Eго спас выступ скалы, на котором он повис. Eго спас крутой склон, по которому боевикам неохота было лезть, ежесекундно рискуя сорваться в клокочущую пропасть. Его спасла самоуверенность литовской наемницы-снайпера: чтобы она – да не убила русского?! Такого не может быть! Его спас туман, приползший из гор полюбоваться на дело рук девяти братьев-горцев, которые вышли из Чертова аула, чтобы взять пленных. Завтра они должны были праздновать день рождения своего младшего брата – он, правда, жил далеко отсюда, в чужих краях, он был врач, – однако старшие братья, любившие его больше собственных детей, всегда праздновали день его рождения. Может быть, он и вылечил когда-нибудь каких-то русских, рассуждали братья, но это лишь по недомыслию. Аллах, конечно, простит его за это, тем более если от имени брата будут убиты новые и новые русские: а в день его рождения – сразу пятеро! Они были довольны своим подарком и знали: он тоже будет доволен, когда узнает об этом.
…Весь аул пришел смотреть. Гостья, которая стреляла не хуже мужчин, тоже была приглашена. Сначала братья боролись. Потом стреляли в цель по мишеням. Потом с песнями погнали русских по горной тропе – все выше и выше. Там расстилалось поле: да, высоко в горах, защищенные от ветров, лежали клочки прекрасной, плодородной земли. Были там и луга, где обычно пасли скот, а иногда устраивали праздники и состязания по джигитовке.

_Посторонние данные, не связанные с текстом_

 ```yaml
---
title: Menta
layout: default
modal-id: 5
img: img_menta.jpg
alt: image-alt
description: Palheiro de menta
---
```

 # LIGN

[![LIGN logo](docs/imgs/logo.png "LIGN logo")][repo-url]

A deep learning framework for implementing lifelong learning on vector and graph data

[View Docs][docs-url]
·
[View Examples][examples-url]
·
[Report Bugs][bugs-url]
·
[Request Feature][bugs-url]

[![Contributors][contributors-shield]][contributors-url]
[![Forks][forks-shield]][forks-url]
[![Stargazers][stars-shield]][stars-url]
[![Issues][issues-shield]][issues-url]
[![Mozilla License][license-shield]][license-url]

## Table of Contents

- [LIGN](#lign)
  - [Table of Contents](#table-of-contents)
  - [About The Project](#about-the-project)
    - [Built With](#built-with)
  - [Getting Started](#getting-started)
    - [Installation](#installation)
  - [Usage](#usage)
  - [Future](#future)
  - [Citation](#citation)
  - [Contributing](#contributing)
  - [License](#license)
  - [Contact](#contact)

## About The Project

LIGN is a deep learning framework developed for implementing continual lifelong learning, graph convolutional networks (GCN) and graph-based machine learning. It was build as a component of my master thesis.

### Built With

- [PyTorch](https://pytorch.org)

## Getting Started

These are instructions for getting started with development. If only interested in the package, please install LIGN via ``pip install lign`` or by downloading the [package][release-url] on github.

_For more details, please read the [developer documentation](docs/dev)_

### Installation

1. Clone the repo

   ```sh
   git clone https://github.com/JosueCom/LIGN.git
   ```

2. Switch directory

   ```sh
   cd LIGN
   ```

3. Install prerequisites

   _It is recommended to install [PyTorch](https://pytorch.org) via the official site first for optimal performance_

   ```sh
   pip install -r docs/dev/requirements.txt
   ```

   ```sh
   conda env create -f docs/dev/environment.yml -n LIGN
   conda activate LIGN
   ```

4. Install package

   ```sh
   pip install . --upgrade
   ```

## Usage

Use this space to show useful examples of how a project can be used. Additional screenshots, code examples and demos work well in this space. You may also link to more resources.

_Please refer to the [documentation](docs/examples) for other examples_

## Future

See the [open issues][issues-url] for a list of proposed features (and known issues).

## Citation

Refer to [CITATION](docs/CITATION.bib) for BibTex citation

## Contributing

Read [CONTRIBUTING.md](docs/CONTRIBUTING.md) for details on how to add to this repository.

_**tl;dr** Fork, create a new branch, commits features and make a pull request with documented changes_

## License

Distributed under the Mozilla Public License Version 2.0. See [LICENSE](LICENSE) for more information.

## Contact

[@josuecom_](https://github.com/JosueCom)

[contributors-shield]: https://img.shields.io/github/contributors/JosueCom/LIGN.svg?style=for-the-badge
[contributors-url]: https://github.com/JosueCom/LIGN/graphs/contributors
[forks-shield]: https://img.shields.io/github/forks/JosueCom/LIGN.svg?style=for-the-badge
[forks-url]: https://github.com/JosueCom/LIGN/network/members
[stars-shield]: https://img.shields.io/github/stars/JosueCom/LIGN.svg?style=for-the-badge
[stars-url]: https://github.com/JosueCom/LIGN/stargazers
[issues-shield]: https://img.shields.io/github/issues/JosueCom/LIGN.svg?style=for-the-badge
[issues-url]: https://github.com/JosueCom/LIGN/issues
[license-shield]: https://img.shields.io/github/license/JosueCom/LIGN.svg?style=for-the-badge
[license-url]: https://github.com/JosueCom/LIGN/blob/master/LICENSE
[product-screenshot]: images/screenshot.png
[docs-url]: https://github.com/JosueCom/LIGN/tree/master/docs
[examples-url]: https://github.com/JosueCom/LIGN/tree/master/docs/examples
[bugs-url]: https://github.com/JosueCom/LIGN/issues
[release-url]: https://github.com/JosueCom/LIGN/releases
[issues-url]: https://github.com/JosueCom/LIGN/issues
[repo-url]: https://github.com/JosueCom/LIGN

В джигитовке соревновались и сейчас. Чья сабля острее, кто с одного удара ловчее смахнет русскую башку…
После этого до самого вечера в горах пировали, возглашая здравицы в честь любимого младшего брата и клятвы Аллаху вести джихад до победного конца, пока не содрогнется от поступи воинов ислама сама Москва. Потом пели. Потом, когда небо над горами начало темнеть, каждый из жителей аула взял камень и бросил его в окровавленную насыпь у подножия горы. Hасыпь получилась высокая.